Somebody submits a story about the breaking of the HD-DVD AACS key code to Digg. The story includes the actual code, which — as Mike pointed out in an e-mail — looks like a string of creepy numbers from “Lost”. (My first thought was that it was someone’s home WEP key.)
The Digg story gets Digged (Dugg?) by something like 15,000 users.
Digg cites intellectual property and deletes the story.
Digg catches on fire.
Okay, not on fire. But there were a lot of raging geeks yelling about the end of Web 2.0 and the death of free speech and all sorts of other 21st-century concerns. Even Digg seems to understand that the yanking of a geek news story is a bad idea these days, as far as optics go.
But at the risk of being branded a cranky old contrarian who just doesn’t get it, man, I’d like to ask one question: How is the revelation of the HD-DVD AACS key world news? How many of us are going to run to our local Best Buy and grab that HD-DVD disc of “Alpha Dog” and bring it home to share it with the online downloading community? Who’s got the time? Who’s got the bandwidth?
… okay, I understand what’s really at stake here. Studios won’t support either of the high-def DVD formats if they don’t think they’re secure, and DRM is all there is between their precious 18 GB movie files and hundreds of thousands of hungry, freeloading college students. So the perception of security is at least as important as actual security.
But here’s the thing: DRM — that’s Digital Rights Management, for those of you without the nerd phrasebook — always gets cracked. There are literally dozens of ripping programs available for standard DVD now, and people still walk into stores and buy those discs by the millions every week. People who download pirated movies will always be a niche market; the trick is to keep legitimate consumers buying the best possible product.

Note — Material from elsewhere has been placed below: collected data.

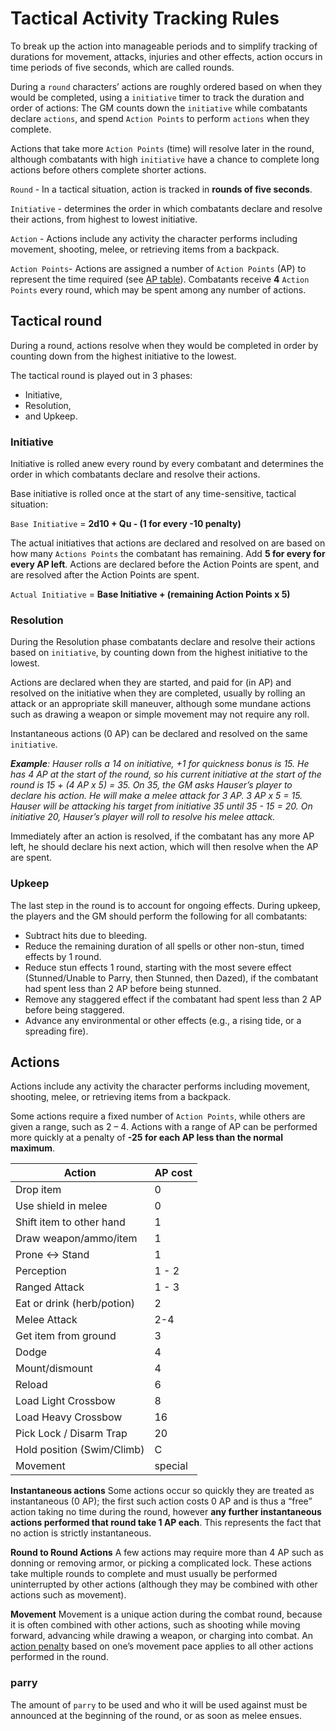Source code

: # Tactical Activity Tracking Rules
To break up the action into manageable periods and to simplify tracking of durations for movement, attacks, injuries and other effects, action occurs in time periods of five seconds, which are called rounds.

During a `round` characters’ actions are roughly ordered based on when they would be completed, using a `initiative` timer to track the duration and order of actions: The GM counts down the `initiative` while combatants declare `actions`, and spend `Action Points` to perform `actions` when they complete.

Actions that take more `Action Points` (time) will resolve later in the round, although combatants with high `initiative` have a chance to complete long actions before others complete shorter actions.

`Round` - In a tactical situation, action is tracked in **rounds of five seconds**.

`Initiative` - determines the order in which combatants declare and resolve their actions, from highest to lowest initiative.

`Action` - Actions include any activity the character performs including movement, shooting, melee, or retrieving items from a backpack.

`Action Points`- Actions are assigned a number of `Action Points` (AP) to represent the time required (see [AP table](https://github.com/coprolit/rpg-rules/blob/master/tactical-activity-tracking.md#actions)). Combatants receive **4** `Action Points` every round, which may be spent among any number of actions.

## Tactical round
During a round, actions resolve when they would be completed in order by counting down from the highest initiative to the lowest.

The tactical round is played out in 3 phases:
- Initiative,
- Resolution,
- and Upkeep.

### Initiative
Initiative is rolled anew every round by every combatant and determines the order in which combatants declare and resolve their actions.

Base initiative is rolled once at the start of any time-sensitive, tactical situation:

`Base Initiative` = **2d10 + Qu - (1 for every -10 penalty)**

The actual initiatives that actions are declared and resolved on are based on how many `Actions Points` the combatant has remaining. Add **5 for every for every AP left**. Actions are declared before the Action Points are spent, and are resolved after the Action Points are spent. 

`Actual Initiative` = **Base Initiative + (remaining Action Points x 5)**

### Resolution
During the Resolution phase combatants declare and resolve their actions based on `initiative`, by counting down from the highest initiative to the lowest.

Actions are declared when they are started, and paid for (in AP) and resolved on the initiative when they are completed, usually by rolling an attack or an appropriate skill maneuver, although some mundane actions such as drawing a weapon or simple movement may not require any roll.

Instantaneous actions (0 AP) can be declared and resolved on the same `initiative`.

_**Example**: Hauser rolls a 14 on initiative, +1 for quickness bonus is 15. He has 4 AP at the start of the round, so his current initiative at the start of the round is 15 + (4 AP x 5) = 35. On 35, the GM asks Hauser’s player to declare his action. He will make a melee attack for 3 AP. 3 AP x 5 = 15. Hauser will be attacking his target from initiative 35 until 35 - 15 = 20. On initiative 20, Hauser’s player will roll to resolve his melee attack._

Immediately after an action is resolved, if the combatant has any more AP left, he should declare his next action, which will then resolve when the AP are spent. 

### Upkeep
The last step in the round is to account for ongoing effects. During upkeep, the players and the GM should perform the following for all combatants:
- Subtract hits due to bleeding.
- Reduce the remaining duration of all spells or other non-stun, timed effects by 1 round.
- Reduce stun effects 1 round, starting with the most severe effect (Stunned/Unable to Parry, then Stunned, then Dazed), if the combatant had spent less than 2 AP before being stunned.
- Remove any staggered effect if the combatant had spent less than 2 AP before being staggered.
- Advance any environmental or other effects (e.g., a rising tide, or a spreading fire).


## Actions
Actions include any activity the character performs including movement, shooting, melee, or retrieving items from a backpack.

Some actions require a fixed number of `Action Points`, while others are given a range, such as 2 – 4. Actions with a range of AP can be performed more quickly at a penalty of **-25 for each AP less than the normal maximum**.

| Action | AP cost |
| --- | --- |
Drop item | 0
Use shield in melee | 0
Shift item to other hand | 1
Draw weapon/ammo/item | 1
Prone <-> Stand | 1
Perception | 1 - 2
Ranged Attack | 1 - 3
Eat or drink (herb/potion) | 2
Melee Attack | 2-4
Get item from ground | 3
Dodge | 4
Mount/dismount | 4
Reload | 6
Load Light Crossbow | 8
Load Heavy Crossbow | 16
Pick Lock / Disarm Trap | 20
Hold position (Swim/Climb) | C
Movement | special | 1 pace change allowed per. sec.

**Instantaneous actions** Some actions occur so quickly they are treated as instantaneous (0 AP); the first such action costs 0 AP and is thus a “free” action taking no time during the round, however **any further instantaneous actions performed that round take 1 AP each**. This represents the fact that no action is strictly instantaneous.

**Round to Round Actions** A few actions may require more than 4 AP such as donning or removing armor, or picking a complicated lock. These actions take multiple rounds to complete and must usually be performed uninterrupted by other actions (although they may be combined with other actions such as movement).

**Movement** Movement is a unique action during the combat round, because it is often combined with other actions, such as
shooting while moving forward, advancing while drawing a weapon, or charging into combat. An [action penalty](https://github.com/coprolit/rpg-rules/blob/master/movement-rules.md) based on one’s movement pace applies to all other actions performed in the round.

### parry
The amount of `parry` to be used and who it will be used against must be announced at the beginning of the round, or as soon as melee ensues.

I am not naive enough to believe I’ve just solved the piracy problem. But I do think things would be better if certain forces just acknowledged that some piracy is inevitable, and stopped treating the rest of the public like shifty loiterers just waiting for the chance to snap up some free stuff while the corporate back is turned. It spawns an uncomfortable culture of intimidation that allows stuff like this Digg thing to happen.
Also, I’d really like that HD-DVD edition of “Shaun of the Dead”, and ain’t no stinking pirate gonna stand in my way.